Def Jam Rapstar
By Calum Marsh | 14 October 2010
What surprised me most about Def Jam Rapstar, a new Sing Star-like videogame with a unique angle that should be fairly self-explanatory, is just how much a change in genre could distinguish one rhythm game from the glut of Guitar Hero knockoffs crowding the market. My friends and I have poured countless hours into Rock Band—still the crown jewel of the genre thanks to its unrivaled availability of downloadable content—since its release in late 2007, but despite the continued efforts by every game developer out there to produce bigger and better iterations of more or less the same product, there just hasn’t been any incentive to move on to something new. But the problem with Rock Band has always been right there in the title: we’re necessarily restricted to the confines of rock n’ roll. Which, I mean: fair enough, because “Ride the Lightning” or some shit is a lot more conducive to hardcore simulacral drumming than, like, Tim Hecker would be. But as a general rule, the kinds of songs that are the most fun to play plastic guitars and plastic drums along to are also the kinds of songs that are the least fun to sing. Which is why if you bust out, say, “Reptillia,” nobody wants to be Julian Casablancas. Rock Band does try to mitigate the issue a bit with the inclusion of songs more in line with a modern karaoke playlist, but if you’ve spent five seconds strumming along to nonexistent guitar parts on “Bad Romance” you know why that’s really no better.
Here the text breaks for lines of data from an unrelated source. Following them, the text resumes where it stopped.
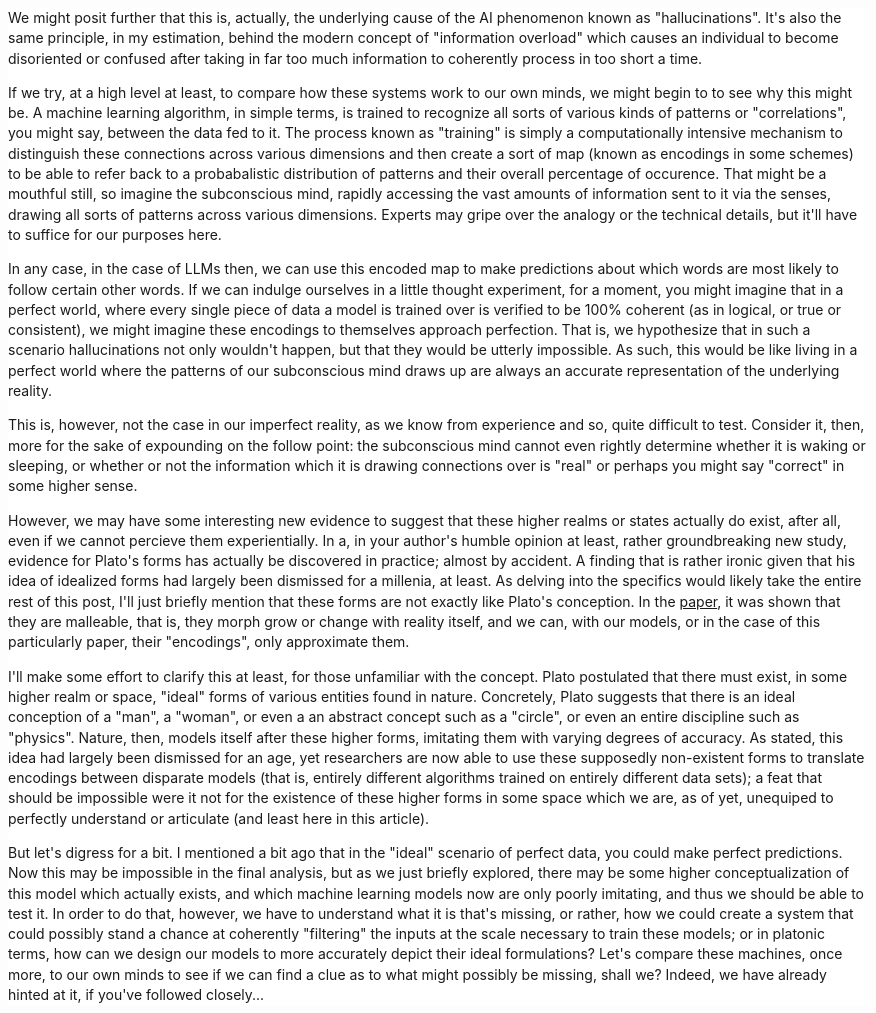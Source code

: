 We might posit further that this is, actually, the underlying cause of the AI phenomenon known as "hallucinations". It's also the same principle, in my estimation, behind the modern concept of "information overload" which causes an individual to become disoriented or confused after taking in far too much information to coherently process in too short a time.

If we try, at a high level at least, to compare how these systems work to our own minds, we might begin to to see why this might be. A machine learning algorithm, in simple terms, is trained to recognize all sorts of various kinds of patterns or "correlations", you might say, between the data fed to it. The process known as "training" is simply a computationally intensive mechanism to distinguish these connections across various dimensions and then create a sort of map (known as encodings in some schemes) to be able to refer back to a probabalistic distribution of patterns and their overall percentage of occurence. That might be a mouthful still, so imagine the subconscious mind, rapidly accessing the vast amounts of information sent to it via the senses, drawing all sorts of patterns across various dimensions. Experts may gripe over the analogy or the technical details, but it'll have to suffice for our purposes here.

In any case, in the case of LLMs then, we can use this encoded map to make predictions about which words are most likely to follow certain other words. If we can indulge ourselves in a little thought experiment, for a moment, you might imagine that in a perfect world, where every single piece of data a model is trained over is verified to be 100% coherent (as in logical, or true or consistent), we might imagine these encodings to themselves approach perfection. That is, we hypothesize that in such a scenario hallucinations not only wouldn't happen, but that they would be utterly impossible. As such, this would be like living in a perfect world where the patterns of our subconscious mind draws up are always an accurate representation of the underlying reality.

This is, however, not the case in our imperfect reality, as we know from experience and so, quite difficult to test. Consider it, then, more for the sake of expounding on the follow point: the subconscious mind cannot even rightly determine whether it is waking or sleeping, or whether or not the information which it is drawing connections over is "real" or perhaps you might say "correct" in some higher sense.

However, we may have some interesting new evidence to suggest that these higher realms or states actually do exist, after all, even if we cannot percieve them experientially. In a, in your author's humble opinion at least, rather groundbreaking new study, evidence for Plato's forms has actually be discovered in practice; almost by accident. A finding that is rather ironic given that his idea of idealized forms had largely been dismissed for a millenia, at least. As delving into the specifics would likely take the entire rest of this post, I'll just briefly mention that these forms are not exactly like Plato's conception. In the [paper](https://arxiv.org/html/2405.07987v1/), it was shown that they are malleable, that is, they morph grow or change with reality itself, and we can, with our models, or in the case of this particularly paper, their "encodings", only approximate them.

I'll make some effort to clarify this at least, for those unfamiliar with the concept. Plato postulated that there must exist, in some higher realm or space, "ideal" forms of various entities found in nature. Concretely, Plato suggests that there is an ideal conception of a "man", a "woman", or even a an abstract concept such as a "circle", or even an entire discipline such as "physics". Nature, then, models itself after these higher forms, imitating them with varying degrees of accuracy. As stated, this idea had largely been dismissed for an age, yet researchers are now able to use these supposedly non-existent forms to translate encodings between disparate models (that is, entirely different algorithms trained on entirely different data sets); a feat that should be impossible were it not for the existence of these higher forms in some space which we are, as of yet, unequiped to perfectly understand or articulate (and least here in this article).

But let's digress for a bit. I mentioned a bit ago that in the "ideal" scenario of perfect data, you could make perfect predictions. Now this may be impossible in the final analysis, but as we just briefly explored, there may be some higher conceptualization of this model which actually exists, and which machine learning models now are only poorly imitating, and thus we should be able to test it. In order to do that, however, we have to understand what it is that's missing, or rather, how we could create a system that could possibly stand a chance at coherently "filtering" the inputs at the scale necessary to train these models; or in platonic terms, how can we design our models to more accurately depict their ideal formulations? Let's compare these machines, once more, to our own minds to see if we can find a clue as to what might possibly be missing, shall we? Indeed, we have already hinted at it, if you've followed closely...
Point being: hip-hop makes way more sense as a platform on which to base a party game because everybody gets to kill it equally. And Def Jam Rapstar pulls the whole enterprise off surprisingly well: it boasts an intuitive interface, a robust and well-rounded tracklist, and, because it precisely measures both the timing of your flow and your accuracy with lyrics (Rock Band measures only your timing and pitch, allowing you to sing gibberish), the overall product feels more competently produced than most other music games on the market. Which is a huge relief, because buggy or inaccurate gameplay could have derailed what turns out to one of the most purely fun gaming experiences I’ve ever had. Like, seriously: trading off with a buddy (or sibling) as Malice and Pusha T on “Grindin’”? A rap battle based around “A Milli”? Last night my girlfriend played a stellar Rihanna to my gaffe-prone T.I. on “Live Your Life,” and it as ridiculous as it was fucking awesome. This stuff is a social godsend for the uninhibited (or inebriated), the best-ever alternative to Guitar Hero‘s white-washed cock rock or Toto-heavy karaoke nights. And given the ton of shit I’ve yet to really delve into—downloadable content, the cultivation of online crews and rivalries, and an honest-to-goodness freestyle mode—my weekend plans are pretty much taken care of for the rest of the year.